# What you have to do
Every line of the following records that includes "model" should be copied.

Saved data entries
________________________________________
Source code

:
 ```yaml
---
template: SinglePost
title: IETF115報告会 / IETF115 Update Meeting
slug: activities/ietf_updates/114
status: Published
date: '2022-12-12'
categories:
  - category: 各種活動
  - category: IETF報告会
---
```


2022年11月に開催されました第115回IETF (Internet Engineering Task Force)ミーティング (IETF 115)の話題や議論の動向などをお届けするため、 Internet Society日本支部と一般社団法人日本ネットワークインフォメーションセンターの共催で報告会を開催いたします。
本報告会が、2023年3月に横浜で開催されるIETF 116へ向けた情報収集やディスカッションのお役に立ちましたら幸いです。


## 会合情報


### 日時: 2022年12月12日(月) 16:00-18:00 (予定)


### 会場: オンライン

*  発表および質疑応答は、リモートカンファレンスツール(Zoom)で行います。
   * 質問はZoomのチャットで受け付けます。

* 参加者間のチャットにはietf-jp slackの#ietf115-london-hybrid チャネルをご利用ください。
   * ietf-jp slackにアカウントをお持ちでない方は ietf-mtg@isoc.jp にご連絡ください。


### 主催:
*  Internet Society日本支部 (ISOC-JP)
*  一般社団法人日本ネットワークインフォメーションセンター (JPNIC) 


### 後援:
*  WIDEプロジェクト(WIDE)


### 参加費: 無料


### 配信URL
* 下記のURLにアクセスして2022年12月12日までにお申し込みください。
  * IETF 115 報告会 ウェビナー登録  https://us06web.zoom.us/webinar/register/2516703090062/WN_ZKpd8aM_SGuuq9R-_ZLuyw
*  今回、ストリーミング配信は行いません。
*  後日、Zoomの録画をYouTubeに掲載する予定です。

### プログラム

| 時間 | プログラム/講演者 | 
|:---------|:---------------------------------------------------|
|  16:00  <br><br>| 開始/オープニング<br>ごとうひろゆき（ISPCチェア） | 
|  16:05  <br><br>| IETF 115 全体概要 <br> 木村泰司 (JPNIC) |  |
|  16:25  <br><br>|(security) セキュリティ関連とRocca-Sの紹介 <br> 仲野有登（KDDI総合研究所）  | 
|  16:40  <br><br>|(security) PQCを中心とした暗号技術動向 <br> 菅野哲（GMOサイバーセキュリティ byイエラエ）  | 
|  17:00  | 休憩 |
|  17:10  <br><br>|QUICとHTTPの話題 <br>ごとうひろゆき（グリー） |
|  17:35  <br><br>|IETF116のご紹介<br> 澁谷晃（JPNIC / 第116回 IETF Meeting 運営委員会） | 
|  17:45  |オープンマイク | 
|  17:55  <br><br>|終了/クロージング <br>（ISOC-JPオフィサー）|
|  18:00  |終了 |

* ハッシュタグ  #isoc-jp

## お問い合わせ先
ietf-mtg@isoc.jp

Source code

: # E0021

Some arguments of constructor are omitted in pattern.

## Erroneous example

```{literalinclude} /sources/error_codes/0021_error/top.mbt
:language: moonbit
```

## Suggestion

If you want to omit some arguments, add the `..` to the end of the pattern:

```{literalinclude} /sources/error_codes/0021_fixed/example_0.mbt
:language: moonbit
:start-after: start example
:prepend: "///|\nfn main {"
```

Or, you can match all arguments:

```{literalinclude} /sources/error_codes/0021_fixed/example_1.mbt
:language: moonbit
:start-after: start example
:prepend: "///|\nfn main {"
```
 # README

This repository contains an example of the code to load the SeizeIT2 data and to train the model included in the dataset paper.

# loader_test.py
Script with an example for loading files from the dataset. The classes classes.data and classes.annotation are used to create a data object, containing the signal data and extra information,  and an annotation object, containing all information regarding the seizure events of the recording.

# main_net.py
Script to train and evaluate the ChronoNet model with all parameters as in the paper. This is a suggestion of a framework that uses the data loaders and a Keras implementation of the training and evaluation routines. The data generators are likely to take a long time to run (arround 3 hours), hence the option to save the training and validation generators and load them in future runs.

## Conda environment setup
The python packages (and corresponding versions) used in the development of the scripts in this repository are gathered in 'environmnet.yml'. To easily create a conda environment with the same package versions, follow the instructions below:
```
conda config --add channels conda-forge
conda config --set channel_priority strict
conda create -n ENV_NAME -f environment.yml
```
________________________________________
# Answer section
This repository contains an example of the code to load the SeizeIT2 data and to train the model included in the dataset paper.
Script to train and evaluate the ChronoNet model with all parameters as in the paper. This is a suggestion of a framework that uses the data loaders and a Keras implementation of the training and evaluation routines. The data generators are likely to take a long time to run (arround 3 hours), hence the option to save the training and validation generators and load them in future runs.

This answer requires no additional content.